Problem description
Would you reproduce the data below exactly, please, leaving out its images?

Information section start

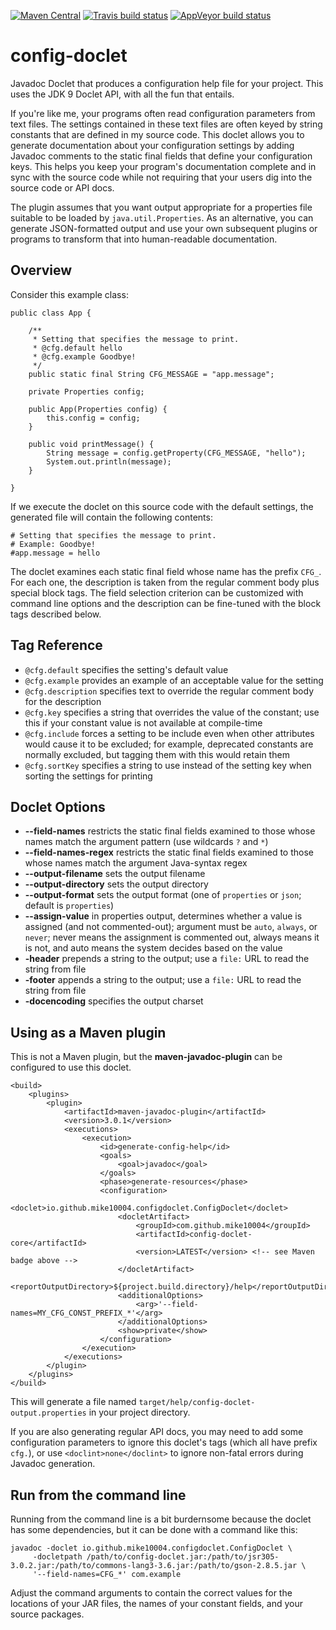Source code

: [![Maven Central](https://img.shields.io/maven-central/v/com.github.mike10004/config-doclet.svg)](https://repo1.maven.org/maven2/com/github/mike10004/config-doclet/)
[![Travis build status](https://img.shields.io/travis/mike10004/config-doclet.svg)](https://travis-ci.org/mike10004/config-doclet)
[![AppVeyor build status](https://ci.appveyor.com/api/projects/status/1t5d502vko29srw4?svg=true)](https://ci.appveyor.com/project/mike10004/config-doclet)

config-doclet
=============

Javadoc Doclet that produces a configuration help file for your project. This 
uses the JDK 9 Doclet API, with all the fun that entails.

If you're like me, your programs often read configuration parameters from text 
files. The settings contained in these text files are often keyed by string 
constants that are defined in my source code. This doclet allows you to 
generate documentation about your configuration settings by adding Javadoc 
comments to the static final fields that define your configuration keys. This 
helps you keep your program's documentation complete and in sync with the 
source code while not requiring that your users dig into the source code or 
API docs.

The plugin assumes that you want output appropriate for a properties file  
suitable to be loaded by `java.util.Properties`. As an alternative, you can 
generate JSON-formatted output and use your own subsequent plugins or programs 
to transform that into human-readable documentation.    

Overview
------------------------------------ 

Consider this example class:

    public class App {
    
        /**
         * Setting that specifies the message to print. 
         * @cfg.default hello
         * @cfg.example Goodbye!
         */
        public static final String CFG_MESSAGE = "app.message";
    
        private Properties config;
    
        public App(Properties config) {
            this.config = config;
        }
    
        public void printMessage() {
            String message = config.getProperty(CFG_MESSAGE, "hello");
            System.out.println(message);
        }
    
    }

If we execute the doclet on this source code with the default settings, the 
generated file will contain the following contents:

    # Setting that specifies the message to print.
    # Example: Goodbye!
    #app.message = hello 

The doclet examines each static final field whose name has the prefix `CFG_`. 
For each one, the description is taken from the regular comment body plus 
special block tags. The field selection criterion can be customized with 
command line options and the description can be fine-tuned with the block tags 
described below.

Tag Reference
-------------

* `@cfg.default` specifies the setting's default value
* `@cfg.example` provides an example of an acceptable value for the setting
* `@cfg.description` specifies text to override the regular comment body for 
  the description  
* `@cfg.key` specifies a string that overrides the value of the constant; use 
  this if your constant value is not available at compile-time 
* `@cfg.include` forces a setting to be include even when other attributes 
  would cause it to be excluded; for example, deprecated constants are 
  normally excluded, but tagging them with this would retain them
* `@cfg.sortKey` specifies a string to use instead of the setting key when 
  sorting the settings for printing 

Doclet Options
--------------

* **--field-names** restricts the static final fields examined to those whose 
  names match the argument pattern  (use wildcards `?` and `*`)
* **--field-names-regex** restricts the static final fields examined to those 
  whose names match the argument Java-syntax regex
* **--output-filename** sets the output filename
* **--output-directory** sets the output directory
* **--output-format** sets the output format (one of `properties` or `json`; 
  default is `properties`)
* **--assign-value** in properties output, determines whether a value is 
  assigned (and not commented-out); argument must be `auto`, `always`, or 
  `never`; never means the assignment is commented out, always means it is not,
  and auto means the system decides based on the value
* **-header** prepends a string to the output; use a `file:` URL to read the 
  string from file 
* **-footer** appends a string to the output; use a `file:` URL to read the 
  string from file
* **-docencoding** specifies the output charset

Using as a Maven plugin
-----------------------

This is not a Maven plugin, but the **maven-javadoc-plugin** can be configured 
to use this doclet.

    <build>
        <plugins>
            <plugin>
                <artifactId>maven-javadoc-plugin</artifactId>
                <version>3.0.1</version>
                <executions>
                    <execution>
                        <id>generate-config-help</id>
                        <goals>
                            <goal>javadoc</goal>
                        </goals>
                        <phase>generate-resources</phase>
                        <configuration>
                            <doclet>io.github.mike10004.configdoclet.ConfigDoclet</doclet>
                            <docletArtifact>
                                <groupId>com.github.mike10004</groupId>
                                <artifactId>config-doclet-core</artifactId>
                                <version>LATEST</version> <!-- see Maven badge above -->
                            </docletArtifact>
                            <reportOutputDirectory>${project.build.directory}/help</reportOutputDirectory>
                            <additionalOptions>
                                <arg>'--field-names=MY_CFG_CONST_PREFIX_*'</arg>
                            </additionalOptions>
                            <show>private</show>
                        </configuration>
                    </execution>
                </executions>
            </plugin>
        </plugins>
    </build>

This will generate a file named `target/help/config-doclet-output.properties` 
in your project directory.

If you are also generating regular API docs, you may need to add some 
configuration parameters to ignore this doclet's tags (which all have prefix 
`cfg.`), or use `<doclint>none</doclint>` to ignore non-fatal errors during 
Javadoc generation.

Run from the command line
-------------------------

Running from the command line is a bit burdernsome because the doclet has some 
dependencies, but it can be done with a command like this:

    javadoc -doclet io.github.mike10004.configdoclet.ConfigDoclet \
         -docletpath /path/to/config-doclet.jar:/path/to/jsr305-3.0.2.jar:/path/to/commons-lang3-3.6.jar:/path/to/gson-2.8.5.jar \
         '--field-names=CFG_*' com.example

Adjust the command arguments to contain the correct values for the locations 
of your JAR files, the names of your constant fields, and your source packages.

Information section end

Output of the exercise
Source code

: [![Maven Central](https://img.shields.io/maven-central/v/com.github.mike10004/config-doclet.svg)](https://repo1.maven.org/maven2/com/github/mike10004/config-doclet/)
[![Travis build status](https://img.shields.io/travis/mike10004/config-doclet.svg)](https://travis-ci.org/mike10004/config-doclet)
[![AppVeyor build status](https://ci.appveyor.com/api/projects/status/1t5d502vko29srw4?svg=true)](https://ci.appveyor.com/project/mike10004/config-doclet)

config-doclet
=============

Javadoc Doclet that produces a configuration help file for your project. This 
uses the JDK 9 Doclet API, with all the fun that entails.

If you're like me, your programs often read configuration parameters from text 
files. The settings contained in these text files are often keyed by string 
constants that are defined in my source code. This doclet allows you to 
generate documentation about your configuration settings by adding Javadoc 
comments to the static final fields that define your configuration keys. This 
helps you keep your program's documentation complete and in sync with the 
source code while not requiring that your users dig into the source code or 
API docs.

The plugin assumes that you want output appropriate for a properties file  
suitable to be loaded by `java.util.Properties`. As an alternative, you can 
generate JSON-formatted output and use your own subsequent plugins or programs 
to transform that into human-readable documentation.    

Overview
------------------------------------ 

Consider this example class:

    public class App {
    
        /**
         * Setting that specifies the message to print. 
         * @cfg.default hello
         * @cfg.example Goodbye!
         */
        public static final String CFG_MESSAGE = "app.message";
    
        private Properties config;
    
        public App(Properties config) {
            this.config = config;
        }
    
        public void printMessage() {
            String message = config.getProperty(CFG_MESSAGE, "hello");
            System.out.println(message);
        }
    
    }

If we execute the doclet on this source code with the default settings, the 
generated file will contain the following contents:

    # Setting that specifies the message to print.
    # Example: Goodbye!
    #app.message = hello 

The doclet examines each static final field whose name has the prefix `CFG_`. 
For each one, the description is taken from the regular comment body plus 
special block tags. The field selection criterion can be customized with 
command line options and the description can be fine-tuned with the block tags 
described below.

Tag Reference
-------------

* `@cfg.default` specifies the setting's default value
* `@cfg.example` provides an example of an acceptable value for the setting
* `@cfg.description` specifies text to override the regular comment body for 
  the description  
* `@cfg.key` specifies a string that overrides the value of the constant; use 
  this if your constant value is not available at compile-time 
* `@cfg.include` forces a setting to be include even when other attributes 
  would cause it to be excluded; for example, deprecated constants are 
  normally excluded, but tagging them with this would retain them
* `@cfg.sortKey` specifies a string to use instead of the setting key when 
  sorting the settings for printing 

Doclet Options
--------------

* **--field-names** restricts the static final fields examined to those whose 
  names match the argument pattern  (use wildcards `?` and `*`)
* **--field-names-regex** restricts the static final fields examined to those 
  whose names match the argument Java-syntax regex
* **--output-filename** sets the output filename
* **--output-directory** sets the output directory
* **--output-format** sets the output format (one of `properties` or `json`; 
  default is `properties`)
* **--assign-value** in properties output, determines whether a value is 
  assigned (and not commented-out); argument must be `auto`, `always`, or 
  `never`; never means the assignment is commented out, always means it is not,
  and auto means the system decides based on the value
* **-header** prepends a string to the output; use a `file:` URL to read the 
  string from file 
* **-footer** appends a string to the output; use a `file:` URL to read the 
  string from file
* **-docencoding** specifies the output charset

Using as a Maven plugin
-----------------------

This is not a Maven plugin, but the **maven-javadoc-plugin** can be configured 
to use this doclet.

    <build>
        <plugins>
            <plugin>
                <artifactId>maven-javadoc-plugin</artifactId>
                <version>3.0.1</version>
                <executions>
                    <execution>
                        <id>generate-config-help</id>
                        <goals>
                            <goal>javadoc</goal>
                        </goals>
                        <phase>generate-resources</phase>
                        <configuration>
                            <doclet>io.github.mike10004.configdoclet.ConfigDoclet</doclet>
                            <docletArtifact>
                                <groupId>com.github.mike10004</groupId>
                                <artifactId>config-doclet-core</artifactId>
                                <version>LATEST</version> <!-- see Maven badge above -->
                            </docletArtifact>
                            <reportOutputDirectory>${project.build.directory}/help</reportOutputDirectory>
                            <additionalOptions>
                                <arg>'--field-names=MY_CFG_CONST_PREFIX_*'</arg>
                            </additionalOptions>
                            <show>private</show>
                        </configuration>
                    </execution>
                </executions>
            </plugin>
        </plugins>
    </build>

This will generate a file named `target/help/config-doclet-output.properties` 
in your project directory.

If you are also generating regular API docs, you may need to add some 
configuration parameters to ignore this doclet's tags (which all have prefix 
`cfg.`), or use `<doclint>none</doclint>` to ignore non-fatal errors during 
Javadoc generation.

Run from the command line
-------------------------

Running from the command line is a bit burdernsome because the doclet has some 
dependencies, but it can be done with a command like this:

    javadoc -doclet io.github.mike10004.configdoclet.ConfigDoclet \
         -docletpath /path/to/config-doclet.jar:/path/to/jsr305-3.0.2.jar:/path/to/commons-lang3-3.6.jar:/path/to/gson-2.8.5.jar \
         '--field-names=CFG_*' com.example

Adjust the command arguments to contain the correct values for the locations 
of your JAR files, the names of your constant fields, and your source packages.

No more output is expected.